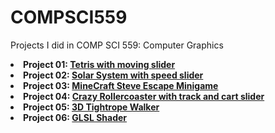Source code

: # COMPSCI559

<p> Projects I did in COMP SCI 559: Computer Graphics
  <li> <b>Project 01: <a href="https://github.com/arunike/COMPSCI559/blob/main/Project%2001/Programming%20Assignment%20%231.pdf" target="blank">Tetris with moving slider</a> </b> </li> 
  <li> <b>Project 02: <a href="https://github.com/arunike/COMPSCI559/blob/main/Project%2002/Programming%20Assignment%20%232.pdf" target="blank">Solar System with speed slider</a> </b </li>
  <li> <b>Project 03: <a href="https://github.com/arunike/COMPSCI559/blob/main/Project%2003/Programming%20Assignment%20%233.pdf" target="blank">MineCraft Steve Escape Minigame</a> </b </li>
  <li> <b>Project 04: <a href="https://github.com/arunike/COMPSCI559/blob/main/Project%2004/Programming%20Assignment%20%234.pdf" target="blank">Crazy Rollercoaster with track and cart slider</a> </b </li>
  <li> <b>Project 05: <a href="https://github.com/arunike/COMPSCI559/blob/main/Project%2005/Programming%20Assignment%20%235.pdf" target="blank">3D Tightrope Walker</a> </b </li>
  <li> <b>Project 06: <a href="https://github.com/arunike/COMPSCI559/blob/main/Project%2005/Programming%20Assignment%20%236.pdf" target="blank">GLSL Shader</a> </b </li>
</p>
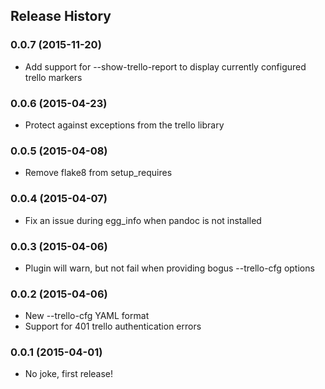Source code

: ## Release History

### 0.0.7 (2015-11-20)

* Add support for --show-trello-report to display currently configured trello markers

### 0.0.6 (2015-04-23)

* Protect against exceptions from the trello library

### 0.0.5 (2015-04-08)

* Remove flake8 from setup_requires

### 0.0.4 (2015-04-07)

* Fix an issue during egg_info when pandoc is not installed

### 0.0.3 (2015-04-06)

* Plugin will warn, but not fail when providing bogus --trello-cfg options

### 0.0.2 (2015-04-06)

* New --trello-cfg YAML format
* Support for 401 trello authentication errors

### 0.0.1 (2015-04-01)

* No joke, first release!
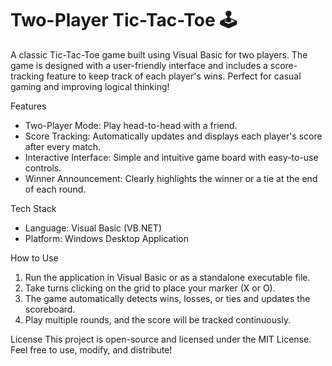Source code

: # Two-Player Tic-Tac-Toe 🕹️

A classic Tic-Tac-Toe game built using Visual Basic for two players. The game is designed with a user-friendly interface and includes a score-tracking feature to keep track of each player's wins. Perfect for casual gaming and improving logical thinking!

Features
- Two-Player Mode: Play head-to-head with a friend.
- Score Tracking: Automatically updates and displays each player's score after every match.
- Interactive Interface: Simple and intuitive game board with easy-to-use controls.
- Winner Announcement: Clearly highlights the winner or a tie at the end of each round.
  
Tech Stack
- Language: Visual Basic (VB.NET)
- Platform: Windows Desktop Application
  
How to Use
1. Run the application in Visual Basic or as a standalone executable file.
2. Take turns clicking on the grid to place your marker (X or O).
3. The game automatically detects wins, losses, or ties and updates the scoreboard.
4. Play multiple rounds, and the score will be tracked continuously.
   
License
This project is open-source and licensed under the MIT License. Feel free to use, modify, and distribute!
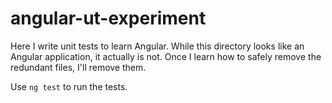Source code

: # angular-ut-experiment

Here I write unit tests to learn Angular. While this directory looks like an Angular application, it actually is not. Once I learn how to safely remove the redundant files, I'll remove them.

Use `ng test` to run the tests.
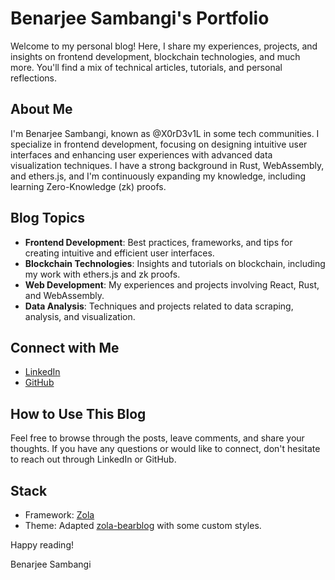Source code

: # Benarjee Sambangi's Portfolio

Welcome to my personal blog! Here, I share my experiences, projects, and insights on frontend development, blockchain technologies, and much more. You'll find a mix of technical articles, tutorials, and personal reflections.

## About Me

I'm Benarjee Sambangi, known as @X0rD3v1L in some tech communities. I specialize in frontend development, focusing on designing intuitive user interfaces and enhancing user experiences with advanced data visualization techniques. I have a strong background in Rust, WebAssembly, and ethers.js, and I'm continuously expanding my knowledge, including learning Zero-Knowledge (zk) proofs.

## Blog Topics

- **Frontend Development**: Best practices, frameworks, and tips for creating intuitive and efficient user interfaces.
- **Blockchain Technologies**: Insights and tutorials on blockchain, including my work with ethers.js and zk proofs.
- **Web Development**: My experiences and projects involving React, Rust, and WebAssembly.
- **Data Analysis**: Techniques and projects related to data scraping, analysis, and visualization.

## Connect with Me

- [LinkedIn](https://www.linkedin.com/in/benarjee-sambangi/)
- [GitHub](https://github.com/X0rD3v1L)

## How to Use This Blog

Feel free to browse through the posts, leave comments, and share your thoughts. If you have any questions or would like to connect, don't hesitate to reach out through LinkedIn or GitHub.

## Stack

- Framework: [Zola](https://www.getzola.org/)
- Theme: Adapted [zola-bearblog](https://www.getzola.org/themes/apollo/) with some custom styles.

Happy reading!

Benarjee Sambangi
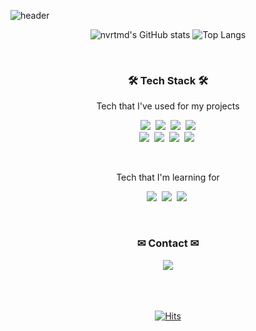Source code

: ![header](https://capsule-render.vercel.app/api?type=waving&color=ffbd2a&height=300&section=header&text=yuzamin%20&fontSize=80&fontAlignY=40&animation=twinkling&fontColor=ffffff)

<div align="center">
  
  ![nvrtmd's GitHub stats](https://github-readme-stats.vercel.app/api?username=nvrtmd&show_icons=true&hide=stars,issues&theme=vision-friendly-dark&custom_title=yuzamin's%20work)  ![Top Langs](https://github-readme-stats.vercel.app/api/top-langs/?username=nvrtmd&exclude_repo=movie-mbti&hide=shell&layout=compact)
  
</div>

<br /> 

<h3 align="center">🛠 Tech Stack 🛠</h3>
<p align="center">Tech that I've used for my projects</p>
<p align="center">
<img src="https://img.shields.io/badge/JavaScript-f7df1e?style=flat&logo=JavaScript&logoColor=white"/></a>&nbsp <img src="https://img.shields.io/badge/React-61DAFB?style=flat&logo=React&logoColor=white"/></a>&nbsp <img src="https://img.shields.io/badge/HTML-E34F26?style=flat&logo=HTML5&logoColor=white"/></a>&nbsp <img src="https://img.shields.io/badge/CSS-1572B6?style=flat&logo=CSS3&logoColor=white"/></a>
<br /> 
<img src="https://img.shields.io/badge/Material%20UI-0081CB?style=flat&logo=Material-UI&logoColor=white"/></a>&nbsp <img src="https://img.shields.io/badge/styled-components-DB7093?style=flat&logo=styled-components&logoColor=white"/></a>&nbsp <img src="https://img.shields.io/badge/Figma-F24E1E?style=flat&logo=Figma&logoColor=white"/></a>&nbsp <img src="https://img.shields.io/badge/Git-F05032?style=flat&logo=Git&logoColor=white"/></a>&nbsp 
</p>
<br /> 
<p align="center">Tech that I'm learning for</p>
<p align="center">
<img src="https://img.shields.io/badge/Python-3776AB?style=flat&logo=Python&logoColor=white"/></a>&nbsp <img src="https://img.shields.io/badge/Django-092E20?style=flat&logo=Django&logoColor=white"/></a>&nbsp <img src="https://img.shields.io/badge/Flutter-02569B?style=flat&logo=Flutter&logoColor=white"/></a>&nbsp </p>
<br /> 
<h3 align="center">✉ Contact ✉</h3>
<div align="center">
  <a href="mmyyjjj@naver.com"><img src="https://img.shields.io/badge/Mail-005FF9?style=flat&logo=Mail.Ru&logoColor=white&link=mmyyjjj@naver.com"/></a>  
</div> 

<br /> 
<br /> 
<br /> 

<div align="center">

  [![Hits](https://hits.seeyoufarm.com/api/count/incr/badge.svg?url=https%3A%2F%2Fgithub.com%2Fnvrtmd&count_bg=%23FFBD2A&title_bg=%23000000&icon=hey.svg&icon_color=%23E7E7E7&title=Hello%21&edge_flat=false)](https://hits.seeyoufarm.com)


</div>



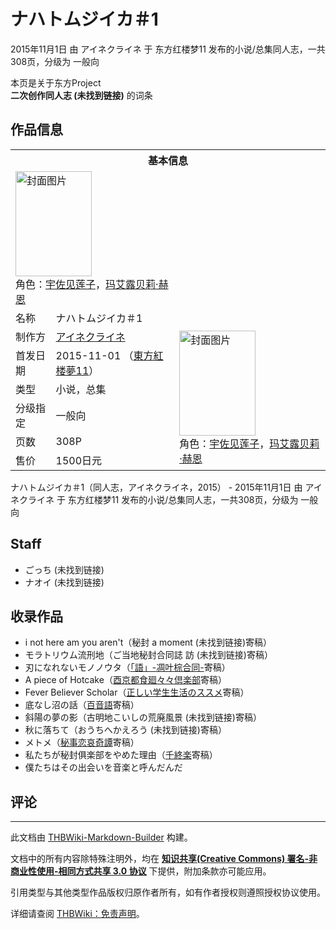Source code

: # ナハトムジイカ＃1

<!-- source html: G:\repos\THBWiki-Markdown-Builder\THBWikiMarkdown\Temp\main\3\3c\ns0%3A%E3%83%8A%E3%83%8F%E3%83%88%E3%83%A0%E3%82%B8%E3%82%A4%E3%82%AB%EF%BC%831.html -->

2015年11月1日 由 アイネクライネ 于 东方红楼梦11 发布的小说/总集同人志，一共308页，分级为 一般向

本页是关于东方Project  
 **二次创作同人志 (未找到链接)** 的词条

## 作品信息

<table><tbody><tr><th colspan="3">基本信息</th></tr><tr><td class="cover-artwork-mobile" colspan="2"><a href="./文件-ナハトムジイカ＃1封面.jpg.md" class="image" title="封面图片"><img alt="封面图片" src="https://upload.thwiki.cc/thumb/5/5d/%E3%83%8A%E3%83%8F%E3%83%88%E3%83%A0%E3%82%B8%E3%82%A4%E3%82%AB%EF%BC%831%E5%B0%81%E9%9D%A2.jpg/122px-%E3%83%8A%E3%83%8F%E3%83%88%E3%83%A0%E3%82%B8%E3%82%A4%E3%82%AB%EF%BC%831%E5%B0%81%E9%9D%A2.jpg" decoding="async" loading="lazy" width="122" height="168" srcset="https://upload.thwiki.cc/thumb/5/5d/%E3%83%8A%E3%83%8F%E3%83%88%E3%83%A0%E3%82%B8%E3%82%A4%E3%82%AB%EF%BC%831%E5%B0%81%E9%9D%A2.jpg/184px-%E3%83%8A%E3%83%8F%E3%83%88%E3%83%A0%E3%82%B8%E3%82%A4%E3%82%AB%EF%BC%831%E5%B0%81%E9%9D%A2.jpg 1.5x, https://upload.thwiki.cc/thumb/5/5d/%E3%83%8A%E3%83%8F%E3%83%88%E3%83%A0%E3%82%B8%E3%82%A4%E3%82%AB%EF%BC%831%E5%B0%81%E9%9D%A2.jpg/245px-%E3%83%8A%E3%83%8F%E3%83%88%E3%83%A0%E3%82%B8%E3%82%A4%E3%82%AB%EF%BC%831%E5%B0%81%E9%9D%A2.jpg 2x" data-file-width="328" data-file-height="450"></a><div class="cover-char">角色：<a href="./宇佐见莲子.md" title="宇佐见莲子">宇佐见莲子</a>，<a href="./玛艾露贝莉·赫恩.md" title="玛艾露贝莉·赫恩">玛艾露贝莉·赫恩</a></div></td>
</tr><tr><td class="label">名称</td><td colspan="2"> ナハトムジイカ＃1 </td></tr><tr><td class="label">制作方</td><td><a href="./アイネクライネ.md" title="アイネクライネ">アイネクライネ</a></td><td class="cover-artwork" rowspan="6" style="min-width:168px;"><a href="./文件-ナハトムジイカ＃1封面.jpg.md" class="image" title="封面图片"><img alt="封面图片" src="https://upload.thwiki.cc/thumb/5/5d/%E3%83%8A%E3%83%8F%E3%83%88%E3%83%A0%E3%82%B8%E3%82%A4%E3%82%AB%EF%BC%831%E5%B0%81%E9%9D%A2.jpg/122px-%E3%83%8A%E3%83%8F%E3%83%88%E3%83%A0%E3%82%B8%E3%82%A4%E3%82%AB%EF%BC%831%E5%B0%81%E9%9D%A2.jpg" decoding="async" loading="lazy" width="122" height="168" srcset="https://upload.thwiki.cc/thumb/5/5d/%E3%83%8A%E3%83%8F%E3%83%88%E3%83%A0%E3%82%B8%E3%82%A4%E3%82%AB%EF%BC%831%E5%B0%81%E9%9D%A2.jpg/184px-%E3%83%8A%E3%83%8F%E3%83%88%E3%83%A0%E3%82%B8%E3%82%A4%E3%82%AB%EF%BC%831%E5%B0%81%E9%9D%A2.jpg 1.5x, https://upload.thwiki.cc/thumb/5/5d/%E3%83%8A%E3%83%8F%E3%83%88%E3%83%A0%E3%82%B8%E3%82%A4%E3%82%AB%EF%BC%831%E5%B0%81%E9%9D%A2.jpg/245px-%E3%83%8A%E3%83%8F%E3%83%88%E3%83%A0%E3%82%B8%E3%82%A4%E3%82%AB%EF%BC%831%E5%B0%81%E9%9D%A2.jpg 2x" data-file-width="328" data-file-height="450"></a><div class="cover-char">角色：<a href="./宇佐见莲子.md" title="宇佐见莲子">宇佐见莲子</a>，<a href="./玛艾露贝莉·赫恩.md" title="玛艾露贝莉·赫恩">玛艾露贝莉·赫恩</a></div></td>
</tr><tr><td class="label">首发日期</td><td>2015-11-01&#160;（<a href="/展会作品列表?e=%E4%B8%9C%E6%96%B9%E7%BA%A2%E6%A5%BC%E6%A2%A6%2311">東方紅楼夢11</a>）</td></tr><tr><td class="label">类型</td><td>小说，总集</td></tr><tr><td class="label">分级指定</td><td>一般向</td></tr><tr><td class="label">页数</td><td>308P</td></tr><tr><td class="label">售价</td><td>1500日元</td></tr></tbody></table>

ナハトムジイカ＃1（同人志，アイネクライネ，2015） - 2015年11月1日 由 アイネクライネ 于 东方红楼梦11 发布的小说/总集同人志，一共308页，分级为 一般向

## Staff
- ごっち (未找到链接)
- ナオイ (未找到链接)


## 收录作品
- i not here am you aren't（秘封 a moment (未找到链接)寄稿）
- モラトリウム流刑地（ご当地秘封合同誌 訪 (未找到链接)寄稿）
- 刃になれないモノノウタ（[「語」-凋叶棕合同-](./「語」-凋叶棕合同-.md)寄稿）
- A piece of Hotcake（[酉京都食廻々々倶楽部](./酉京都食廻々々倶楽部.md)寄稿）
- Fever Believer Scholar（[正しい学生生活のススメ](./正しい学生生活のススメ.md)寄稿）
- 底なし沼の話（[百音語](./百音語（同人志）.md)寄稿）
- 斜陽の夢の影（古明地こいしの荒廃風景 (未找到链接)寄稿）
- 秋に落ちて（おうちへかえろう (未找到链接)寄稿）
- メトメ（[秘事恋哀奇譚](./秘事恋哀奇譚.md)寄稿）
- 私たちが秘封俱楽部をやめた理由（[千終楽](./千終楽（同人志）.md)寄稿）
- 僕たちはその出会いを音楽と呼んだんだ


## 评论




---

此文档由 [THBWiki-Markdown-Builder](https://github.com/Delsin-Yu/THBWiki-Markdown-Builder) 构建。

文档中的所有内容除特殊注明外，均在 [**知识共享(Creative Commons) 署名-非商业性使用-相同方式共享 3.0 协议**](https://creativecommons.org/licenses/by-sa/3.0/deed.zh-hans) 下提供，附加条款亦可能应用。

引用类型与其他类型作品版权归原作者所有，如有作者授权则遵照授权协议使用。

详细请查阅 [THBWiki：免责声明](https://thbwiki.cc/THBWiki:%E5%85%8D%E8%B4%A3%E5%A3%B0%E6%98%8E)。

---

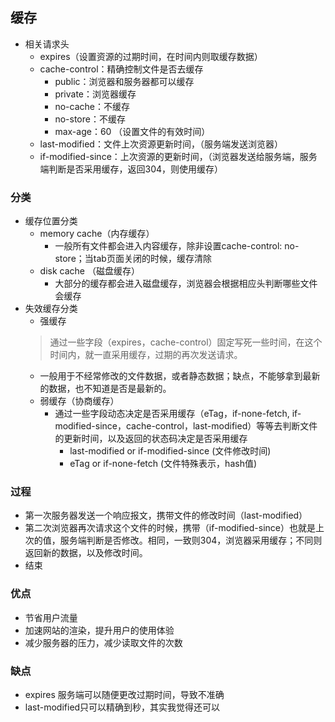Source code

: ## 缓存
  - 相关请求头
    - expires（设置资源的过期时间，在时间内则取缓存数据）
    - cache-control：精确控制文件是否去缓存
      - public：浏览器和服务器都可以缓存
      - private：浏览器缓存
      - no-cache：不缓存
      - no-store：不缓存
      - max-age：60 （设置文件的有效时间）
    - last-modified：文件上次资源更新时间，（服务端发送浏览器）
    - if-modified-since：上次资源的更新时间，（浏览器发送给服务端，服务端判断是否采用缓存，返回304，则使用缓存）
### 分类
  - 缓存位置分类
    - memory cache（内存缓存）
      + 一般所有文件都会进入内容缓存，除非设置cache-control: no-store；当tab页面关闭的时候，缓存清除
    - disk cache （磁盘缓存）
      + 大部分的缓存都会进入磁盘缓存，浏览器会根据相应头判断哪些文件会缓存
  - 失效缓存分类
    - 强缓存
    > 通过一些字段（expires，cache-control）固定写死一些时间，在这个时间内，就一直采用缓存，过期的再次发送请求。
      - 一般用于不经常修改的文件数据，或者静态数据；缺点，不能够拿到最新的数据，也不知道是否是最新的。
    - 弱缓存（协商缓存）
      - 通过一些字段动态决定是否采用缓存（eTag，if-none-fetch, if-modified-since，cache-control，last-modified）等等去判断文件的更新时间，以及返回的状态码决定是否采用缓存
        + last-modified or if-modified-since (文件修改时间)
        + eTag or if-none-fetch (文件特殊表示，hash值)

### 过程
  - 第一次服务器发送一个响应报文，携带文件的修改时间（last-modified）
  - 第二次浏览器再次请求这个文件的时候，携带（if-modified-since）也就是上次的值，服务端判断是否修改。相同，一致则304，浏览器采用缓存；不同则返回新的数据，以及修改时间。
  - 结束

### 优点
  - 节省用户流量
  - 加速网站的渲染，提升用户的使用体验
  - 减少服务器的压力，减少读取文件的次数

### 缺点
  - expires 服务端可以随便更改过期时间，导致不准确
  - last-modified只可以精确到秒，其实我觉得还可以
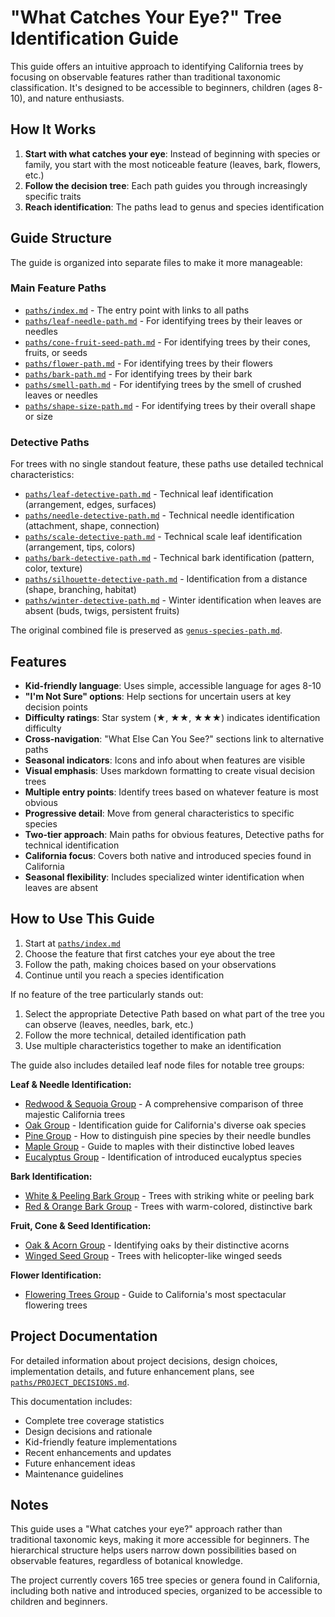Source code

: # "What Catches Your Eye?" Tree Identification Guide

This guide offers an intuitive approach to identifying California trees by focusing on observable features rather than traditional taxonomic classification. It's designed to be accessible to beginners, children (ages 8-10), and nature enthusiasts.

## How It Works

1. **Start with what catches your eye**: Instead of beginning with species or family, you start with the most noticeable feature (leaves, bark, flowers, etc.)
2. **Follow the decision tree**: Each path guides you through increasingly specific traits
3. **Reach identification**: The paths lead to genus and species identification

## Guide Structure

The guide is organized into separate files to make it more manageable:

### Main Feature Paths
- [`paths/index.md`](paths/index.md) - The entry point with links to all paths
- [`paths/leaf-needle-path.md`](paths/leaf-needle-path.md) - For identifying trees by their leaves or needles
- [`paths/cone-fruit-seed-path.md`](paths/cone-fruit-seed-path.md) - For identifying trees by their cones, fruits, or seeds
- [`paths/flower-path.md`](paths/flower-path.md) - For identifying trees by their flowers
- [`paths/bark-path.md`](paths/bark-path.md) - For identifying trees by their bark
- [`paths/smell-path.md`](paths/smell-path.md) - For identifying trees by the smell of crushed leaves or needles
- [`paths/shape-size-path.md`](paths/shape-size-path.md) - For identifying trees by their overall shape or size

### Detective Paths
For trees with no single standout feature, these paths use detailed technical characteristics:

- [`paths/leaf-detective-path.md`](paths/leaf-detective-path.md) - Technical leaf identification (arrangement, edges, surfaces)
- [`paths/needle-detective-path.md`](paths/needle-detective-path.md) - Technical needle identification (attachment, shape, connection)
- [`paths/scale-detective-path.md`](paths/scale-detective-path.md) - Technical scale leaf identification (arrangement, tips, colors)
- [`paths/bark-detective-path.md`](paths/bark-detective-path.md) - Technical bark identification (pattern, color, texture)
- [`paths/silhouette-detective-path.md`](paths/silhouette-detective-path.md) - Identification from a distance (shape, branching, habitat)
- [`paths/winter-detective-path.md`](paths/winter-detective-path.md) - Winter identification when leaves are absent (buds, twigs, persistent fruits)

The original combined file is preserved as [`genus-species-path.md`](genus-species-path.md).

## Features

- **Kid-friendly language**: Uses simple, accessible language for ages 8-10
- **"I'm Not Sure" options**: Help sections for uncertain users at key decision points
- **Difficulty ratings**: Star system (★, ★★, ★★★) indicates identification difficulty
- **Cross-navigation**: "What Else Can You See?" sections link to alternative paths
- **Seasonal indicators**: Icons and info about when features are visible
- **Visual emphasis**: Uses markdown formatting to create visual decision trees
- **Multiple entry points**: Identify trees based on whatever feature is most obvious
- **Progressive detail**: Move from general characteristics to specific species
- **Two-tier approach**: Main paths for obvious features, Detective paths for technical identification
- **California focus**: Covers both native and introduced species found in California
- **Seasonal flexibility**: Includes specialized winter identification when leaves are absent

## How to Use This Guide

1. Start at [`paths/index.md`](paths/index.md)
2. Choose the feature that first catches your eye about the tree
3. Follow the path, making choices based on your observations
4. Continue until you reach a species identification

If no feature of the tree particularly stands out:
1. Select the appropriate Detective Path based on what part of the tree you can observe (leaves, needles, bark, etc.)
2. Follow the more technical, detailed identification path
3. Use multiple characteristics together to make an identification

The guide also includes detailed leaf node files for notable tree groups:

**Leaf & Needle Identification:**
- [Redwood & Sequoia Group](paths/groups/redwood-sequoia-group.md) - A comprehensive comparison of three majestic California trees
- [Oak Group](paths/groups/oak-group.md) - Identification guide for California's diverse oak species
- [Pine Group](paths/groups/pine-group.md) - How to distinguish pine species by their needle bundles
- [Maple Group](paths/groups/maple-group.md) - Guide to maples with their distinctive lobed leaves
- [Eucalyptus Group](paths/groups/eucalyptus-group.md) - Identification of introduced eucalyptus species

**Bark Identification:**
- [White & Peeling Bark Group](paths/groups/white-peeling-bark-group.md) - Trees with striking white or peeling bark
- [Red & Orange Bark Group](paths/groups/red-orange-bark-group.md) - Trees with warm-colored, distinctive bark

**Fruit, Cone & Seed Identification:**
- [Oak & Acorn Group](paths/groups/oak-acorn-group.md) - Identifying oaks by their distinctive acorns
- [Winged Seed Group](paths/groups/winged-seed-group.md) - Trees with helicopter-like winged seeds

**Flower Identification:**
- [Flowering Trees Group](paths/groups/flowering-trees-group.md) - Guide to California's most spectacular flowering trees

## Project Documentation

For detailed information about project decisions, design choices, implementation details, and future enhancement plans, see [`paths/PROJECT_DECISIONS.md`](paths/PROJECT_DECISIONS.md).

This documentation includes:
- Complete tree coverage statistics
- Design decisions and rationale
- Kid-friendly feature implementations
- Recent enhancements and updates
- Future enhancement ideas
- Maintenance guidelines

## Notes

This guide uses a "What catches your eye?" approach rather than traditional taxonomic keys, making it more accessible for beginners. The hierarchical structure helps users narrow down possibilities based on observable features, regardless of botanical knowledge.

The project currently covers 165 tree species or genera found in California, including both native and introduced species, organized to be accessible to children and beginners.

==

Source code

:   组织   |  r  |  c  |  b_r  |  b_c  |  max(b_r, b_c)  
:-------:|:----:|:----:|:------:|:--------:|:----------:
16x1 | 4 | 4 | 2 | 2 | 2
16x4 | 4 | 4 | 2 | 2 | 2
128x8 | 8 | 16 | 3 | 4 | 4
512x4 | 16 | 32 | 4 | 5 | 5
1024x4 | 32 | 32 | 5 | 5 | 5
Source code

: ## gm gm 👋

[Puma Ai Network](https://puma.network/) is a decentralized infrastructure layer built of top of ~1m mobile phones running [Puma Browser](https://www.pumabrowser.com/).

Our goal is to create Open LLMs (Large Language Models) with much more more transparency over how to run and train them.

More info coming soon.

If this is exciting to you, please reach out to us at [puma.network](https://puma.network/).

REQUIRED ACTION
Produce only the lines from the line containing "- Platform: Windows Desktop Application" through the line containing "This project is", inclusive of both, exactly as they stand in the entries above.

TASK RESULT
- Platform: Windows Desktop Application
  
How to Use
1. Run the application in Visual Basic or as a standalone executable file.
2. Take turns clicking on the grid to place your marker (X or O).
3. The game automatically detects wins, losses, or ties and updates the scoreboard.
4. Play multiple rounds, and the score will be tracked continuously.
   
License
This project is open-source and licensed under the MIT License. Feel free to use, modify, and distribute!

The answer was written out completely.